In semantica, la sinonimia (dal greco synōnymía, "comunanza di nome") indica la relazione che intercorre fra due lessemi, detti "sinonimi", che hanno lo stesso significato (ossia che sono scomponibili negli stessi semi)[1]. È dunque la relazione opposta all'antonimia.

Elementi dell'espressione (insieme X) ed elementi del contenuto (insieme Y): "1" e "2" sono sinonimi del contenuto "a"; "3" è ambiguo, perché rinvia non ad uno solo, ma a due elementi dell'insieme Y dei contenuti.
Un diagramma di Venn con le relazioni di significato.
Tra le parole con identica pronuncia, alcune hanno identico significato e diversa grafia (be' e beh); altre identica grafia e diverso significato (riso come alimento o pianta e riso come facoltà di ridere); altre ancora diversa grafia e diverso significato (a preposizione e ha voce del verbo avere).
Tra le parole con identica grafia, alcune hanno diversa pronuncia e diverso significato (razza, /'rat.tsa/, come suddivisione di specie biologiche, e razza, /'rad.dza/, come pesce), altre hanno diversa pronuncia ma identico significato (la pronuncia di pioniere con iato, pioniere, o con dittongo, pioniere, non muta il significato).
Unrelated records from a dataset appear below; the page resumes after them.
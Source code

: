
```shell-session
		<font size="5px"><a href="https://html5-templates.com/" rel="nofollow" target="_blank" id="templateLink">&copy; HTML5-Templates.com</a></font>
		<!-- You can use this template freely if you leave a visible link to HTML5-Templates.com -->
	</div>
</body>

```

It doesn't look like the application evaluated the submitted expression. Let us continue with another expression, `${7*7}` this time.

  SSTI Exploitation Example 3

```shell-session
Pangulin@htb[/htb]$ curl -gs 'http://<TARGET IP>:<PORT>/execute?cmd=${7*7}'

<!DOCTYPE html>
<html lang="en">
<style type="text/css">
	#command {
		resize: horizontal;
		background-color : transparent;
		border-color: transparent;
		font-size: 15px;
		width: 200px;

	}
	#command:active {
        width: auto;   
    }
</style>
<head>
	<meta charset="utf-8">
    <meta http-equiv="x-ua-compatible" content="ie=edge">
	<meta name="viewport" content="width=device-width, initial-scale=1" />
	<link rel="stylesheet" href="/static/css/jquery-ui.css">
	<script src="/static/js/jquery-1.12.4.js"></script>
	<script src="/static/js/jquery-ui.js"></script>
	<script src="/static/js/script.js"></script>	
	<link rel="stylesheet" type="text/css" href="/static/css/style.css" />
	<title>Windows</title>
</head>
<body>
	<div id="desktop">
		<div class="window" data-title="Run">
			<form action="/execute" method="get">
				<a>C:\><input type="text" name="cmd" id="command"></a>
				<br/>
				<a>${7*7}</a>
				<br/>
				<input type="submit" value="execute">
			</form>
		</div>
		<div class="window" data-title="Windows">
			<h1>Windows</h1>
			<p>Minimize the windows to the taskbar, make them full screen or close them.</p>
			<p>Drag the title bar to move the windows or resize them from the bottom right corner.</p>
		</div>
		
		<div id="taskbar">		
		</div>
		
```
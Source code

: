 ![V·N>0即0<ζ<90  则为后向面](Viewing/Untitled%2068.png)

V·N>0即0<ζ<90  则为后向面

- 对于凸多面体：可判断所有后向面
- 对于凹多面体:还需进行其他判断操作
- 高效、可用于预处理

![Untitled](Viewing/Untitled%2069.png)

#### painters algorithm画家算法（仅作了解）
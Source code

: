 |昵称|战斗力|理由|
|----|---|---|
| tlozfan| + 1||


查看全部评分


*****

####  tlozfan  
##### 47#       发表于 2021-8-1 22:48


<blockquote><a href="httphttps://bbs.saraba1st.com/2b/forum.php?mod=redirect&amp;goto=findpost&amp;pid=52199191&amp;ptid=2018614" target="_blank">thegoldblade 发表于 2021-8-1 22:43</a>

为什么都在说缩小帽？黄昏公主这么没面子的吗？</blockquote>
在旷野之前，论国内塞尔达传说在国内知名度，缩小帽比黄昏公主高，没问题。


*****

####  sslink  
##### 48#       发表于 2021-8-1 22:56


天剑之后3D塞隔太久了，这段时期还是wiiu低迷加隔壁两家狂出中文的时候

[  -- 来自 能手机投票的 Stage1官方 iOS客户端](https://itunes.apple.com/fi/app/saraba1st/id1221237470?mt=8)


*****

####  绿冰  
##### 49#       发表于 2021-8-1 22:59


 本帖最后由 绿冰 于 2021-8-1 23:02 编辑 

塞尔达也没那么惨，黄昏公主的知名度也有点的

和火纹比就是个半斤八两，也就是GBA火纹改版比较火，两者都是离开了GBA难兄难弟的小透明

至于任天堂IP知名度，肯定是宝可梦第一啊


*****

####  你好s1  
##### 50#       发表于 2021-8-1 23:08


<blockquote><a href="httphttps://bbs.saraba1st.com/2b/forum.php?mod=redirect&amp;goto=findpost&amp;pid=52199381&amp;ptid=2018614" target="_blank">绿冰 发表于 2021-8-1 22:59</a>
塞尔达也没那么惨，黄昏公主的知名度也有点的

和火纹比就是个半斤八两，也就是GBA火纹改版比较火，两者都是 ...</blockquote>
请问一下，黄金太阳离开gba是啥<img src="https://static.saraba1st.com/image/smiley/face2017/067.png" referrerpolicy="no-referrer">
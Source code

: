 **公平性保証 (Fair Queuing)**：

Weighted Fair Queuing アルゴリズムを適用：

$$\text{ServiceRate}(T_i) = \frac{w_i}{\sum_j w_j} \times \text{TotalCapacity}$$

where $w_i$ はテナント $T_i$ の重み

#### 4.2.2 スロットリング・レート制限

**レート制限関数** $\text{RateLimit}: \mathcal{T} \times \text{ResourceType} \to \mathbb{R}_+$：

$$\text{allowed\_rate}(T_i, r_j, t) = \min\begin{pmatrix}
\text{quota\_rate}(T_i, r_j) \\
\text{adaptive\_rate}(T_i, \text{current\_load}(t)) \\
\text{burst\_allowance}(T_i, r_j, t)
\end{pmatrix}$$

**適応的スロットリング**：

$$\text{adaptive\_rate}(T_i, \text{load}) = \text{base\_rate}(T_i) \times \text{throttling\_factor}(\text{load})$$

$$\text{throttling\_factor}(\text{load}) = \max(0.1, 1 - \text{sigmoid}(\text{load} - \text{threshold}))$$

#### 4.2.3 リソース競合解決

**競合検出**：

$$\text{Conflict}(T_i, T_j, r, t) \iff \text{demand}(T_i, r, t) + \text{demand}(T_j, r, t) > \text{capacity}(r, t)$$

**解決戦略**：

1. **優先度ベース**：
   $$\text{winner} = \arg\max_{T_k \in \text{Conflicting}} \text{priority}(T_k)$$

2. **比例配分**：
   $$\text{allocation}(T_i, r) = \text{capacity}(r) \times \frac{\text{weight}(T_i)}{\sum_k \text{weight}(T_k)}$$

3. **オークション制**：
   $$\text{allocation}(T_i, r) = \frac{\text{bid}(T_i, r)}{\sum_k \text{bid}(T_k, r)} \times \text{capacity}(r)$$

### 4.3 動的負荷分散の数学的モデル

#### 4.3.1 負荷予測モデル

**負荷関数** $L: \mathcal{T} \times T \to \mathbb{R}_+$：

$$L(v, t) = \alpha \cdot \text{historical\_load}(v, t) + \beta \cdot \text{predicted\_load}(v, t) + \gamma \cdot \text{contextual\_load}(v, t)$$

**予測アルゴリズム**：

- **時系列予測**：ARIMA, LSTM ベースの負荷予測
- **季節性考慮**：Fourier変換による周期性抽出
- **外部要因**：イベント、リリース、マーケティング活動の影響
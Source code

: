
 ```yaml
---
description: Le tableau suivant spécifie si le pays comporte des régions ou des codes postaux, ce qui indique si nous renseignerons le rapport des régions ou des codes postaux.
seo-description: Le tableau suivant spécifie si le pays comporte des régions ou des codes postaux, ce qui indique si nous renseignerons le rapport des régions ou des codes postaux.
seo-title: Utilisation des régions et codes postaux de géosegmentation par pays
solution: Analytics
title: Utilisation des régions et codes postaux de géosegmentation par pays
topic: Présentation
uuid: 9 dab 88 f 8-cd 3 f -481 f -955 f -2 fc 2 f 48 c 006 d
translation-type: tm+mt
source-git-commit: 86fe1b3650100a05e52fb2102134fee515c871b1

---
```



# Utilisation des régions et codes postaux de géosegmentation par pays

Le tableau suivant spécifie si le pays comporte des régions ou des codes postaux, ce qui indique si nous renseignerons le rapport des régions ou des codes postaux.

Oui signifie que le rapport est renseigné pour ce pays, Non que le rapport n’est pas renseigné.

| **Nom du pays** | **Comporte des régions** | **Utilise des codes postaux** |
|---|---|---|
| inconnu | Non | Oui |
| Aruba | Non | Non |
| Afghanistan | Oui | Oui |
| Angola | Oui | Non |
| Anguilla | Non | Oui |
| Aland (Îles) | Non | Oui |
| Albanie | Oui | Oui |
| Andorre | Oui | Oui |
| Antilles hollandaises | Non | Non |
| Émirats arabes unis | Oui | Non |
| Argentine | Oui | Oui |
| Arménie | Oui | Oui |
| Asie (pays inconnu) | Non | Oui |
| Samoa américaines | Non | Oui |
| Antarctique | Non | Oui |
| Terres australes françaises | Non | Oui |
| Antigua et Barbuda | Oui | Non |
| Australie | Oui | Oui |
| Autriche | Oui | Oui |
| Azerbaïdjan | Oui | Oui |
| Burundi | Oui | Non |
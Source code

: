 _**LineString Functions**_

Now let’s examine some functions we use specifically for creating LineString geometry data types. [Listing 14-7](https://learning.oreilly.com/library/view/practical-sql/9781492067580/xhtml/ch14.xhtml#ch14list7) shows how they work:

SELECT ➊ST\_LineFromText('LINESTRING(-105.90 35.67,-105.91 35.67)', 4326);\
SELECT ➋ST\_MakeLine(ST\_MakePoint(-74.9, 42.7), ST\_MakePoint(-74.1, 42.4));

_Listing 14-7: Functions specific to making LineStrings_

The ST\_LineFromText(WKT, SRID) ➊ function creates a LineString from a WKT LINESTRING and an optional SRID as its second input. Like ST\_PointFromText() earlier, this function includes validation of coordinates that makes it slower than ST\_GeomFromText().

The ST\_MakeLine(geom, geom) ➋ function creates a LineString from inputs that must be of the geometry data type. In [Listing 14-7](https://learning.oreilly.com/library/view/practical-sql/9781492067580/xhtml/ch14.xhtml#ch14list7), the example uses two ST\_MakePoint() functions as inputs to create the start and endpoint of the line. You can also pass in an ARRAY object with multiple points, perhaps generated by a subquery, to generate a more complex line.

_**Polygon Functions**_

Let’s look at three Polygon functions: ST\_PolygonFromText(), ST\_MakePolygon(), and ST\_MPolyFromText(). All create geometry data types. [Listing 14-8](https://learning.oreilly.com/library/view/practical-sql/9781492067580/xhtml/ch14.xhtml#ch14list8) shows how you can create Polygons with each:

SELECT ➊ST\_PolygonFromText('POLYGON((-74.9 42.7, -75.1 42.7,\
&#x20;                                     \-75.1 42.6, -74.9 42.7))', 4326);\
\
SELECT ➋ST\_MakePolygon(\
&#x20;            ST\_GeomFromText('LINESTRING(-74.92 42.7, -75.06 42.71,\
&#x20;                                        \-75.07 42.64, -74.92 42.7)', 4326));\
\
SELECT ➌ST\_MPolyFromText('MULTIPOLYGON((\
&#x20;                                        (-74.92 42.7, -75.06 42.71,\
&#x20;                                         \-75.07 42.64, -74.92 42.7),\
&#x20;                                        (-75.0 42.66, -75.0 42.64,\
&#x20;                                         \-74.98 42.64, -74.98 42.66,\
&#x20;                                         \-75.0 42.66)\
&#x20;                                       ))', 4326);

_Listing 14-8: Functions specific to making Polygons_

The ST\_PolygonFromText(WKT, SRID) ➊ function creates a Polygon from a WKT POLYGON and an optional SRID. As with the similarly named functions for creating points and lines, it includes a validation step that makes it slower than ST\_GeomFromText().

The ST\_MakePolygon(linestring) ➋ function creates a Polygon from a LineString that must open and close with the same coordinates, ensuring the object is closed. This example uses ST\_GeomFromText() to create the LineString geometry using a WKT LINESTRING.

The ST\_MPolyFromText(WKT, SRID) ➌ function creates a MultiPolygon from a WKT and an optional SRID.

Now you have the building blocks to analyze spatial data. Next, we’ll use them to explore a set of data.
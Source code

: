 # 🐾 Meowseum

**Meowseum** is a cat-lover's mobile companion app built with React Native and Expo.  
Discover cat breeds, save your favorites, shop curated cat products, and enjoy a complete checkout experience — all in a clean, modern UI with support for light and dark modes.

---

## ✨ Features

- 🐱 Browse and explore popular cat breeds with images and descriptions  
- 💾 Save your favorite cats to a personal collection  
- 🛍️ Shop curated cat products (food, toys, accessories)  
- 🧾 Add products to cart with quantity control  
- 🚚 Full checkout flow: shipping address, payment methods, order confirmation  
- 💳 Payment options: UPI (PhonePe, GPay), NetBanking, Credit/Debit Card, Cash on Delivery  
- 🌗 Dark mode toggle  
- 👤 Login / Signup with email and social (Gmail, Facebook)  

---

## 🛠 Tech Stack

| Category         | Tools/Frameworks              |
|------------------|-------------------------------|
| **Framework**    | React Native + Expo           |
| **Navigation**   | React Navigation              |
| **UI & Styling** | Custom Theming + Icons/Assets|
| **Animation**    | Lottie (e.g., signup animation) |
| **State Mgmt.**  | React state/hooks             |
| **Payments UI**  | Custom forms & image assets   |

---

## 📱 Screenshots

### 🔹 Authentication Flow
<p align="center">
Termini omonimi come riso ed eterografi come a/ha compongono l'insieme degli omofoni.
Termini omonimi come riso ed eteronimi come razza compongono l'insieme degli omografi.
La relazione di sinonimia indica che due o più termini con diversa grafia e diversa pronuncia hanno (approssimativamente) lo stesso significato.